On the fourth night of the storm, and its incessant pounding, things started breaking. A carabiner, through which the sea-anchor bridle was led over the bow, broke loose from its lashings, and came crashing back along the cabin top with a sound like gunshots. We started wondering – could the bridgedeck floor take any more pounding from below? With the white water coming over the bridgedeck and cabin top, the walkways to the stern steps were washed clean, the under-floor stern compartments were flooded, and no amount of bailing could clear them, given how much new water was coming over the top. Still, I reckoned this extra weight seemed to settle the boat a bit. The sealant around coachroof windows began to drip, and the radio was in danger of becoming wet. A slow leak appeared in one cabin compartment. The hull side portholes would allow a squirt of water in through their hinges, with each slap of a waves. The waves had also earlier smashed the bow prodder aside, and I had had to lash it to the front cross beam to stop it thrashing about.
We had just completed a radio sched with with New Zealand Maritime Radio when the bow carabiner came crashing back.

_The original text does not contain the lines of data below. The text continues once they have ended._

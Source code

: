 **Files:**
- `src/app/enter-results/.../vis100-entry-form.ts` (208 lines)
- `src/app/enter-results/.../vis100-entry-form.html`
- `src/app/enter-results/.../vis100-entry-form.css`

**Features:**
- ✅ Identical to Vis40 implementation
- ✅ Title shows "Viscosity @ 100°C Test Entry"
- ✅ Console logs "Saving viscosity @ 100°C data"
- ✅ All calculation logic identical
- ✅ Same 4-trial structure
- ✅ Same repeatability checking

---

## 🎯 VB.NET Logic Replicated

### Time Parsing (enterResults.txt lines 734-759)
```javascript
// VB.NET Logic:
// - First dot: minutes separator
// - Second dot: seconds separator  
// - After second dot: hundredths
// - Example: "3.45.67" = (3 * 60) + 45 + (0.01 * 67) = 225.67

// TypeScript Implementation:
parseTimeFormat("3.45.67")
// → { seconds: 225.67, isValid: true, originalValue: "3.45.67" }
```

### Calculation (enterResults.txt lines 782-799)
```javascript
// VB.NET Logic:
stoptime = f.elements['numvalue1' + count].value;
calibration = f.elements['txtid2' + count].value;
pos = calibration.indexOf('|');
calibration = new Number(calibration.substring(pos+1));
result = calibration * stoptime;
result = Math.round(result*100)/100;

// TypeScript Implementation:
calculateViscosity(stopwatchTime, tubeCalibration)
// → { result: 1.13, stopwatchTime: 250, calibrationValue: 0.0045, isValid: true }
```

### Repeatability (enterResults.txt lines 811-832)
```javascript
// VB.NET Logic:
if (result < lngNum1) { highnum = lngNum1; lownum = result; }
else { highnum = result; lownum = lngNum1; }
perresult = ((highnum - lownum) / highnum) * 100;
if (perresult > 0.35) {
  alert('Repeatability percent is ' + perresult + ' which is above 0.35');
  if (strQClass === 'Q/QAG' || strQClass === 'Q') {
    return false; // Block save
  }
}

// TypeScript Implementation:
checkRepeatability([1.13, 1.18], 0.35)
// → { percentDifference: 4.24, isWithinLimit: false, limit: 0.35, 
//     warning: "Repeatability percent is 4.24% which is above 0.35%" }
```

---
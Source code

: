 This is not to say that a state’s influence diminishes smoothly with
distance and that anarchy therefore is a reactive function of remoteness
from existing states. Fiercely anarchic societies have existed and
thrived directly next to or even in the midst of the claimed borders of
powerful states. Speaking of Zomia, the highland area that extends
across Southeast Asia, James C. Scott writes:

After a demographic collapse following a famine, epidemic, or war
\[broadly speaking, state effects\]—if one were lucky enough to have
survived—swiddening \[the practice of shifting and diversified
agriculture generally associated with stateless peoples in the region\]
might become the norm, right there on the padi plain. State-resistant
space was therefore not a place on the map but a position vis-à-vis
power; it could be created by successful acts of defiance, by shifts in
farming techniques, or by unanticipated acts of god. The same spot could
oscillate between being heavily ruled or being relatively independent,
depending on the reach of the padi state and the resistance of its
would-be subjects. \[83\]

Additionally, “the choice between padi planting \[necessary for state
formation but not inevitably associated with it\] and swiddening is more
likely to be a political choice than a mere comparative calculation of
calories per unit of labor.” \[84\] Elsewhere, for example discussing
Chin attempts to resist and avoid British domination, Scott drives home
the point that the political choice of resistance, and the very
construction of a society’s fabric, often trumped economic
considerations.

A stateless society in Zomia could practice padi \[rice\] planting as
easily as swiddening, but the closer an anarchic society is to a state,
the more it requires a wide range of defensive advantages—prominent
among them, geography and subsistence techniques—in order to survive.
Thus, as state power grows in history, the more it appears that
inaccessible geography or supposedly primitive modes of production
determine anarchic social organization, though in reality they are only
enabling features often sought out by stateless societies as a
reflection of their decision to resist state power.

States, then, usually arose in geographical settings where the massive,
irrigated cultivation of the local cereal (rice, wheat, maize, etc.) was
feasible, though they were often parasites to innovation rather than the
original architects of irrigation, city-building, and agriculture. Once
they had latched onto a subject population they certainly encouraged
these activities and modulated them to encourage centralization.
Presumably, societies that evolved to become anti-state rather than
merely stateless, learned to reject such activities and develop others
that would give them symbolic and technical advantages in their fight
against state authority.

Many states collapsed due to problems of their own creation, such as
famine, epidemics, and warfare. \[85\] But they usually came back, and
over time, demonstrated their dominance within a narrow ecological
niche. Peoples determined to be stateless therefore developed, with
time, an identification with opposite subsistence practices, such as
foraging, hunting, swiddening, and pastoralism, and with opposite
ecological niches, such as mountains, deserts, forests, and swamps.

We called them up again, and agreed – after days of saying no thanks, not yet – that now it’s time, and a tow home would be appreciated.
The latest forecast had the storm subsiding in the next 24 hours, with a day or so of calm, then two fast-moving southerly fronts expected to come in quick succession. More wind, this time cold as well as strong, and again, bang on the nose.
We were told the Sea Pelican, an oceanic tug, could leave Whangarei the next day.
This dawned clear, with a wind of around 15-20kts in our area (though we later learned there were still severe gale conditions east of us and along the NE New Zealand coast). The tug battled the gale for 20 hours on its way to us. The hardened crew cheerily told us that most of them were seasick themselves. We tried sailing again this day, in an attempt to shorten the distance to the tug rendezvous. But the confused sea simply threw the boat around. This time we couldn’t make headway without the rudders. Deciding to stay safe and in position, we sea-anchored again and waited.
Midday the next day, under an arch of four albatrosses, the Sea Pelican came into view. Still rolling horrendously in the left-over swell, the crew made an unbelievably neat job of grappling our floating line, and with limited ceremony, began the 20-hour tow back to Whangarei.
At midnight we saw Brett light. At dawn we saw the unmistakably land-bound clouds, wreathing then uncovering the familiar, convoluted coast. And tourist boats taking day-tripper scuba divers out to the Poor Knights Islands.
Our emotions since, were like those clouds, swirling, uncertain, dissipating in the sun. We were now convinced of the boat’s sea-keeping qualities, even though (or possibly because) it is very light in weight, and silently applauded the designer. Lesley took great comfort when, every time we were sideswiped by a particularly large wave, she could feel the boat’s buoyancy kick in, lifting us safely up out of the wash. We know that what we learned can go into the store of knowledge about the seaworthiness of cruising catamarans – and the importance of good safety equipment, carefully chosen and diligently used. But we will remember the Tasman with mixed feelings.